Jay Urwitz: Trump administration a disaster for college students
From the moment Betsy DeVos was nominated as secretary of Education, those of us in the education field have been anxious about how the Trump administration’s policies would harm low-income college students. Our fears were justified — and then some.
Yet President Trump has not singled out low-income students. His policies have seriously harmed all current and future college students, except those whose daddies can buy their way into Penn and Harvard.
This fall, college students will worry about coronavirus. They’ll also need to worry about whether they can withstand another four years of Trump’s policies. People need a college education more than ever to be economically successful, yet no other administration has done so much to undermine the availability and quality of our colleges.
Trump has launched a pincer attack against college family finances from two directions.
The administration has repeatedly proposed cutting student grants and work study funds.
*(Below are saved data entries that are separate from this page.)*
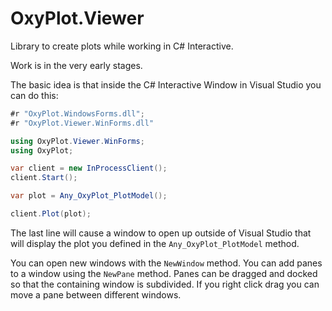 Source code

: # OxyPlot.Viewer

Library to create plots while working in C# Interactive.

Work is in the very early stages.

The basic idea is that inside the C# Interactive Window in Visual Studio you can do this:

```csharp
#r "OxyPlot.WindowsForms.dll";
#r "OxyPlot.Viewer.WinForms.dll"

using OxyPlot.Viewer.WinForms;
using OxyPlot;

var client = new InProcessClient();
client.Start();

var plot = Any_OxyPlot_PlotModel();

client.Plot(plot);

```

The last line will cause a window to open up outside of Visual Studio that will display the plot you defined in the ```Any_OxyPlot_PlotModel``` method.

You can open new windows with the ```NewWindow``` method. You can add panes to a window using the ```NewPane``` method. Panes can be dragged and docked so that the containing window is subdivided. If you right click drag you can move a pane between different windows.
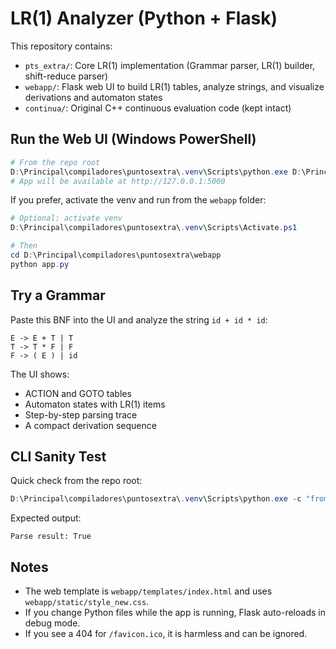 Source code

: # LR(1) Analyzer (Python + Flask)

This repository contains:

- `pts_extra/`: Core LR(1) implementation (Grammar parser, LR(1) builder, shift-reduce parser)
- `webapp/`: Flask web UI to build LR(1) tables, analyze strings, and visualize derivations and automaton states
- `continua/`: Original C++ continuous evaluation code (kept intact)

## Run the Web UI (Windows PowerShell)

```powershell
# From the repo root
D:\Principal\compiladores\puntosextra\.venv\Scripts\python.exe D:\Principal\compiladores\puntosextra\webapp\app.py
# App will be available at http://127.0.0.1:5000
```

If you prefer, activate the venv and run from the `webapp` folder:

```powershell
# Optional: activate venv
D:\Principal\compiladores\puntosextra\.venv\Scripts\Activate.ps1

# Then
cd D:\Principal\compiladores\puntosextra\webapp
python app.py
```

## Try a Grammar
Paste this BNF into the UI and analyze the string `id + id * id`:

```
E -> E + T | T
T -> T * F | F
F -> ( E ) | id
```

The UI shows:
- ACTION and GOTO tables
- Automaton states with LR(1) items
- Step-by-step parsing trace
- A compact derivation sequence

## CLI Sanity Test
Quick check from the repo root:

```powershell
D:\Principal\compiladores\puntosextra\.venv\Scripts\python.exe -c "from pts_extra.grammar import Grammar; from pts_extra.lr1 import LR1Builder; from pts_extra.parser import LR1Parser; g = Grammar.parse_bnf('E -> E + T | T\nT -> id'); b = LR1Builder(g); b.build_tables(); p = LR1Parser(g, b.action, b.goto_table); result = p.parse(['id', '+', 'id']); print('Parse result:', result['accepted'])"
```

Expected output:
```
Parse result: True
```

## Notes
- The web template is `webapp/templates/index.html` and uses `webapp/static/style_new.css`.
- If you change Python files while the app is running, Flask auto-reloads in debug mode.
- If you see a 404 for `/favicon.ico`, it is harmless and can be ignored.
It has wanted to raise payments for student loans and eliminate public service loan forgiveness.
The Trump administration and the Republican Senate have also refused to give states federal coronavirus relief funds. Without those funds, states will drastically cut appropriations for state colleges and universities. Those cuts — particularly as institutions need to reorient themselves in the coronavirus era — will inevitably harm quality.
The president has made higher education worse for women, veterans and even fraud victims.
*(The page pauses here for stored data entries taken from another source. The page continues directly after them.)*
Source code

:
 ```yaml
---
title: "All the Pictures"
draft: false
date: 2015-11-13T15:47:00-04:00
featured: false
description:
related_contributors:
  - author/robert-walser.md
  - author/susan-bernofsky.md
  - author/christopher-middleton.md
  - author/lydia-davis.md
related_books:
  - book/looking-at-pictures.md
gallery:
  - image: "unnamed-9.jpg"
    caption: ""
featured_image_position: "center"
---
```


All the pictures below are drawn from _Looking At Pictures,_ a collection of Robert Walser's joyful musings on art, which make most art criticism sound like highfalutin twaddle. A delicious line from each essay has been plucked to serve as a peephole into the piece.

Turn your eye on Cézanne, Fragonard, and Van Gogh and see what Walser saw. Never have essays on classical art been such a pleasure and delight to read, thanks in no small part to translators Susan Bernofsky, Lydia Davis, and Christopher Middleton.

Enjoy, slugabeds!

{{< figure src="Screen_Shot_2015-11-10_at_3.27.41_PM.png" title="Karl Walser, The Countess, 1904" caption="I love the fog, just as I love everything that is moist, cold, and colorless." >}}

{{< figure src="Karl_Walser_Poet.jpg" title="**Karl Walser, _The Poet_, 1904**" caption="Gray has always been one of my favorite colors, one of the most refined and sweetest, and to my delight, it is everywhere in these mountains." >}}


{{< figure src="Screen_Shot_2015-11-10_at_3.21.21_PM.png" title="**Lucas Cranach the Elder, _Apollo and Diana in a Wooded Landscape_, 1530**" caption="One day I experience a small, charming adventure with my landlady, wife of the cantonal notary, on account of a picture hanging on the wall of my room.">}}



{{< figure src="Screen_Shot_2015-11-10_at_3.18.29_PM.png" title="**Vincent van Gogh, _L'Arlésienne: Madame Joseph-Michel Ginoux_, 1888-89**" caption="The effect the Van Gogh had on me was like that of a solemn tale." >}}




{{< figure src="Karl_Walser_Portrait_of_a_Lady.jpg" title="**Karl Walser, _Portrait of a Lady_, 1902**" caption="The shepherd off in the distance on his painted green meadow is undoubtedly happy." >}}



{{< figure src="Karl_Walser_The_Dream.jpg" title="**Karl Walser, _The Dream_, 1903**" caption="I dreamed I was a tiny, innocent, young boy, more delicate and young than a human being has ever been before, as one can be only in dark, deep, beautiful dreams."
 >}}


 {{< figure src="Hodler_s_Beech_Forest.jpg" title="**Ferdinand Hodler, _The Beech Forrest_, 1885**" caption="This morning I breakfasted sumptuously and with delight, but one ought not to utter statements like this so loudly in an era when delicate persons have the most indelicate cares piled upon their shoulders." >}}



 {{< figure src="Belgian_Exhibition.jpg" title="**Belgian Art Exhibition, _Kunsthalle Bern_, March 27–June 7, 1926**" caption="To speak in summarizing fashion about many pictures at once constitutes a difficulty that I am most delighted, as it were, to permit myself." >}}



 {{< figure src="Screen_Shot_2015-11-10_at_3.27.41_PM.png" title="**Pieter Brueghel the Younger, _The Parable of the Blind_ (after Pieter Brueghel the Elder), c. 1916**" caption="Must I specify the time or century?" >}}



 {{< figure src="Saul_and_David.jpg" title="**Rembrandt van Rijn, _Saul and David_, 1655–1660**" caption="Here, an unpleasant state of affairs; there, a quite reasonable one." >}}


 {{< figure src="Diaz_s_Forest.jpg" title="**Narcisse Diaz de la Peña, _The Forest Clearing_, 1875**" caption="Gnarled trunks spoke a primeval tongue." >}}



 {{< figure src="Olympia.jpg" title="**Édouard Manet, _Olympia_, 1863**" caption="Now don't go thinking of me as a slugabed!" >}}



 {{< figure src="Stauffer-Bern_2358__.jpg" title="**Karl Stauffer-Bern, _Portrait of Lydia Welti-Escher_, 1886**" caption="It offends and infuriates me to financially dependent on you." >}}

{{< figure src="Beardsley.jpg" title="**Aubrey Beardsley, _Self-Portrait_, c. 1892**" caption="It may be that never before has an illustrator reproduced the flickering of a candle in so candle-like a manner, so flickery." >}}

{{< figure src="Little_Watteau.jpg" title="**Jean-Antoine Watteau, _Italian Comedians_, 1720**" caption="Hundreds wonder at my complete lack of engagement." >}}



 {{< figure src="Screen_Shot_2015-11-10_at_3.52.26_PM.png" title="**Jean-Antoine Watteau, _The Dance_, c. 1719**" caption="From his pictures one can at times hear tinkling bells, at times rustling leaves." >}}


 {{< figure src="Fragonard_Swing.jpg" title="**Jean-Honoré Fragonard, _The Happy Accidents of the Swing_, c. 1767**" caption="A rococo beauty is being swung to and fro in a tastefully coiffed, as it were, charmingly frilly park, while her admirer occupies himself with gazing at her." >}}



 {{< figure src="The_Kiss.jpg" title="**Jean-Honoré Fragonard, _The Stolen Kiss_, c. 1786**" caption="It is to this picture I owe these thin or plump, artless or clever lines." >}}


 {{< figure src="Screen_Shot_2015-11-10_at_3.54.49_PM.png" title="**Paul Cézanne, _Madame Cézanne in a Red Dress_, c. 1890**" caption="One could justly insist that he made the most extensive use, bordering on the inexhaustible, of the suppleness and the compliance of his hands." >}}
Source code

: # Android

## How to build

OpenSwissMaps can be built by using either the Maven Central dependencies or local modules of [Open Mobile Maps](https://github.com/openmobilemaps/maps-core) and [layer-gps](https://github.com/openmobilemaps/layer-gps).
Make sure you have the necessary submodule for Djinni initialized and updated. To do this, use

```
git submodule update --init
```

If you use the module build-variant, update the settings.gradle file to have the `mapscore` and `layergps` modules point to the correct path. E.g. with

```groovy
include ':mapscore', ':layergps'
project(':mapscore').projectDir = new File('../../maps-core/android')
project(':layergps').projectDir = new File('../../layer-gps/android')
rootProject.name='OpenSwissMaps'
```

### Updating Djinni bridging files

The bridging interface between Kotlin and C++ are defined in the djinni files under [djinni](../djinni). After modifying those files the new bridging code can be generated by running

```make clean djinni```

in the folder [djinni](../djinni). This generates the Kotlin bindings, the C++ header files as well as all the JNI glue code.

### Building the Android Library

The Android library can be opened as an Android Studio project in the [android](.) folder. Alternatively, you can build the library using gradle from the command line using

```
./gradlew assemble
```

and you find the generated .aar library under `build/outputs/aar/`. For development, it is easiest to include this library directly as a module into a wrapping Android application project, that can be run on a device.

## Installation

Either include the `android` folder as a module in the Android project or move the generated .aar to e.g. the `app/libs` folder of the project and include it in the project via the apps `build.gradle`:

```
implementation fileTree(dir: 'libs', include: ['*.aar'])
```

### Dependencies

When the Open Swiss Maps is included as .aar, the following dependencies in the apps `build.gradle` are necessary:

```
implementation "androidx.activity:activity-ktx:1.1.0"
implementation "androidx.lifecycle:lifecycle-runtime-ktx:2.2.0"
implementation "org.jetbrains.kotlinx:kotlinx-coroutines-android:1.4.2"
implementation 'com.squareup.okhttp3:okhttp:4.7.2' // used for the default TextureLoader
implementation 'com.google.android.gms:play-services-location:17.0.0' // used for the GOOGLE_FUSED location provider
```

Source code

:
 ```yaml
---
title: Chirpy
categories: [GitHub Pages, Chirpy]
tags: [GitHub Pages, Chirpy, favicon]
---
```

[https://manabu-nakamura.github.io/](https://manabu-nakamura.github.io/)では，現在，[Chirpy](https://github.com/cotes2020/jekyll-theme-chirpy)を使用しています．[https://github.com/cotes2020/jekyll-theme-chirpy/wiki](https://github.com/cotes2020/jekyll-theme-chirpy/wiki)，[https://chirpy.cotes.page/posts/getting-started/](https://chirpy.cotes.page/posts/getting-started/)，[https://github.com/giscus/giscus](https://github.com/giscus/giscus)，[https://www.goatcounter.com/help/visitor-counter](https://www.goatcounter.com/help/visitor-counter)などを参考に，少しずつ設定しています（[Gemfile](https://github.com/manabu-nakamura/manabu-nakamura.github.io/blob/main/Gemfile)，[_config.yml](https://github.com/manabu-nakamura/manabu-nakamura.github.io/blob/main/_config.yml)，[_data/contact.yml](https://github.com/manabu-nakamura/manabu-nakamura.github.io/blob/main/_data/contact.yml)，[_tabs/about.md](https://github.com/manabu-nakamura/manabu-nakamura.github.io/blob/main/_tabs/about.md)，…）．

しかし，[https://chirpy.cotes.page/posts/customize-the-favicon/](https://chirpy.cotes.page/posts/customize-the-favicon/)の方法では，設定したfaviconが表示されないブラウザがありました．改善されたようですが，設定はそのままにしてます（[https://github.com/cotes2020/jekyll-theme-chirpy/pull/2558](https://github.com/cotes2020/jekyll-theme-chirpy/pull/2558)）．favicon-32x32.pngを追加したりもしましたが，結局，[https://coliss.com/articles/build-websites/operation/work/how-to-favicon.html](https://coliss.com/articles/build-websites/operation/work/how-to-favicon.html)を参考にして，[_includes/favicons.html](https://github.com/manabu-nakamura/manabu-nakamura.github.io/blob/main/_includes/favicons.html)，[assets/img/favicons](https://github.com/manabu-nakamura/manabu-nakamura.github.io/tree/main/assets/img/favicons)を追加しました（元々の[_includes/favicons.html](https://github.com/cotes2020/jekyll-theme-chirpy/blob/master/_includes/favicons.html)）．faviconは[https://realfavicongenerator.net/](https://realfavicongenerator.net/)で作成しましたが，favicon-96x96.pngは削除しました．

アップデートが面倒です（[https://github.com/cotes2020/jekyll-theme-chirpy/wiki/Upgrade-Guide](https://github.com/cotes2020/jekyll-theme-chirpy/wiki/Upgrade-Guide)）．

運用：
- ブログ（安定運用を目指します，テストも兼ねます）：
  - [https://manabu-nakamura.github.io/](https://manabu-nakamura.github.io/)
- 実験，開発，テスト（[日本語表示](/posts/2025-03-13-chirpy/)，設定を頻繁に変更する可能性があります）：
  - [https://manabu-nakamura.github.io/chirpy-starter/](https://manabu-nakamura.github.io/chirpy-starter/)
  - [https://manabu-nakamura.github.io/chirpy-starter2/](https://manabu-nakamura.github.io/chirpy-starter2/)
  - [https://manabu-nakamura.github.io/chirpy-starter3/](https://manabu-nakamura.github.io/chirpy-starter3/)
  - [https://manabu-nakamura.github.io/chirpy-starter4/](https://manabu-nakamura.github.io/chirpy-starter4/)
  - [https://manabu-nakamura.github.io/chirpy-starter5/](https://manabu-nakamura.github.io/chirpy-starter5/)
The Trump administration has made the terrifying process of reporting sexual assault on campus infinitely worse — it has, for all intents and purposes, required intimidation. Now a person who reports sexual assault will probably personally face a lawyer hired by the person being accused. We can expect the number of unreported sexual assaults on campus to skyrocket if Trump wins a second term.
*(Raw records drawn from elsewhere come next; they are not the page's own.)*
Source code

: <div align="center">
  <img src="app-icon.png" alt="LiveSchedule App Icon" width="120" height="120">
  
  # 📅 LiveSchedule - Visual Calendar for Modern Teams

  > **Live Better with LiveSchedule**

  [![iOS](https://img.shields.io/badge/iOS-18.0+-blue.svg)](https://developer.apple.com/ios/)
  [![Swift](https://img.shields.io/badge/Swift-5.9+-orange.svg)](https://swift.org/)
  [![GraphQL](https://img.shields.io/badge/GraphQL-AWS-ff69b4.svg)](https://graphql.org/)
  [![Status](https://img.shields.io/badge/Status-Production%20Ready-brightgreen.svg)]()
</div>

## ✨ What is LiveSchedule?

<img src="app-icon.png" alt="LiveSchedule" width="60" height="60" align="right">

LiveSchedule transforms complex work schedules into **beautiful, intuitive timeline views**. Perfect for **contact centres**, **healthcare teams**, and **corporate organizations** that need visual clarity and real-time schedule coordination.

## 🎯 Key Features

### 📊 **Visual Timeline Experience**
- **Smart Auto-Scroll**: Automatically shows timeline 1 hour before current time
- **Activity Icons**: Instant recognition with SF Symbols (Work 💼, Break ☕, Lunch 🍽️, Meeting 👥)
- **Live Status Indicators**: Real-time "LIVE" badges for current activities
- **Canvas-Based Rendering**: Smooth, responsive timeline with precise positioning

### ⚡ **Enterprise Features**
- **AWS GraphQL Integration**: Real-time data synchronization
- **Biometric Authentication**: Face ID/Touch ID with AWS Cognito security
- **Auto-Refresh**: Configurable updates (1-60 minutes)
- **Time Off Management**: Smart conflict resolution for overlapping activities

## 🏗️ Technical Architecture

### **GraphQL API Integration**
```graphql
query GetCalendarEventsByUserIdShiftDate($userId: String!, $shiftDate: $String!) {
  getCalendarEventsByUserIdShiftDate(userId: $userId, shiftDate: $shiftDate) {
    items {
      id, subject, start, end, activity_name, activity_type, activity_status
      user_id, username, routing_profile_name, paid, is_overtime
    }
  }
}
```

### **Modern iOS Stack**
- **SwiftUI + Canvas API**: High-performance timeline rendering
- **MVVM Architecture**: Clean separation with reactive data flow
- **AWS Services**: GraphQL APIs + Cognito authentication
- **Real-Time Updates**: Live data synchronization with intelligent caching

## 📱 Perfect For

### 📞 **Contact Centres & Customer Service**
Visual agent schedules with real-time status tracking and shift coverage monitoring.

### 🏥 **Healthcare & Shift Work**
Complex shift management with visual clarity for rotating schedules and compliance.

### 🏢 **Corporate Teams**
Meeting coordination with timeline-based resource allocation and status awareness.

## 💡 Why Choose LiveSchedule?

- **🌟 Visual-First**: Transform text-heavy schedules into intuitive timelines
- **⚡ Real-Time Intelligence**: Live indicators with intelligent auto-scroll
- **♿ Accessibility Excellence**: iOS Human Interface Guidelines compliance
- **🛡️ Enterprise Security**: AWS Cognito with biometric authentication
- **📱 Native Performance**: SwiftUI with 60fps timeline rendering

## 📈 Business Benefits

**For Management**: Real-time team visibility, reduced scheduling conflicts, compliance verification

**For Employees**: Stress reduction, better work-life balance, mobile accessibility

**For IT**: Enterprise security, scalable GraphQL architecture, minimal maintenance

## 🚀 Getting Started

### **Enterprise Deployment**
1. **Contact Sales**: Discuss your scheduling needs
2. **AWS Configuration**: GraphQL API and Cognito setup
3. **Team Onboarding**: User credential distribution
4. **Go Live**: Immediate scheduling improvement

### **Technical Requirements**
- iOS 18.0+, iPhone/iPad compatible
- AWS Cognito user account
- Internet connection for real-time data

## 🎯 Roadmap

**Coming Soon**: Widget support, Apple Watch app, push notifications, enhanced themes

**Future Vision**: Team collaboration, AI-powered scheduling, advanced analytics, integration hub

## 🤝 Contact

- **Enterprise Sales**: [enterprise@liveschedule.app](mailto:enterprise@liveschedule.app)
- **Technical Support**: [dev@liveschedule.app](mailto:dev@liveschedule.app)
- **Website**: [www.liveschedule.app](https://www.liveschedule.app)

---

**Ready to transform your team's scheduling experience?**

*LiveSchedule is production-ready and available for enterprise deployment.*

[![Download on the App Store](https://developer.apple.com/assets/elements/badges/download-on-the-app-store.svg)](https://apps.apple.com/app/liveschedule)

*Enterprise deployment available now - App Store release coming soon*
The Trump administration has also made it easier for colleges to lie to veterans. Take University of Phoenix, which the Department of Veterans Affairs has found misled veterans on issues like graduation, credit transfer and job placement. Nevertheless, the Trump administration cleared University of Phoenix to keep receiving GI Bill benefits.
The administration’s refusal to side with students extends even to fraud victims. Decades ago, the Higher Education Act said students would not have to repay student loans when a college promised good results from an education and did not deliver. The government would go after the colleges instead. It worked — the Obama administration relieved over 30,000 defrauded students. But the Trump administration has made the proof necessary to show fraud so high that it is virtually impossible to meet — and then stopped processing loan forgiveness anyway.
Finally, the Trump administration made it far easier for bad schools to offer poor educations and still take students’ money. Under federal law, academic quality is delegated to accreditation agencies. They qualify colleges on behalf of the federal government. The administration made the requirements accrediting agencies must uphold far weaker, doing away with objective standards for colleges. It then relaxed timing requirements so agencies can take four years before rescinding their accreditation, all the while allowing these bad schools to take students’ money and provide them little in return.
Perhaps I am being too harsh with the Trump administration. Perhaps this is Trump’s way of addressing inequality. Just make higher education worse for everyone.
Jay Urwitz was deputy general counsel for higher education issues at the U.S. Department of Education from 2015-17.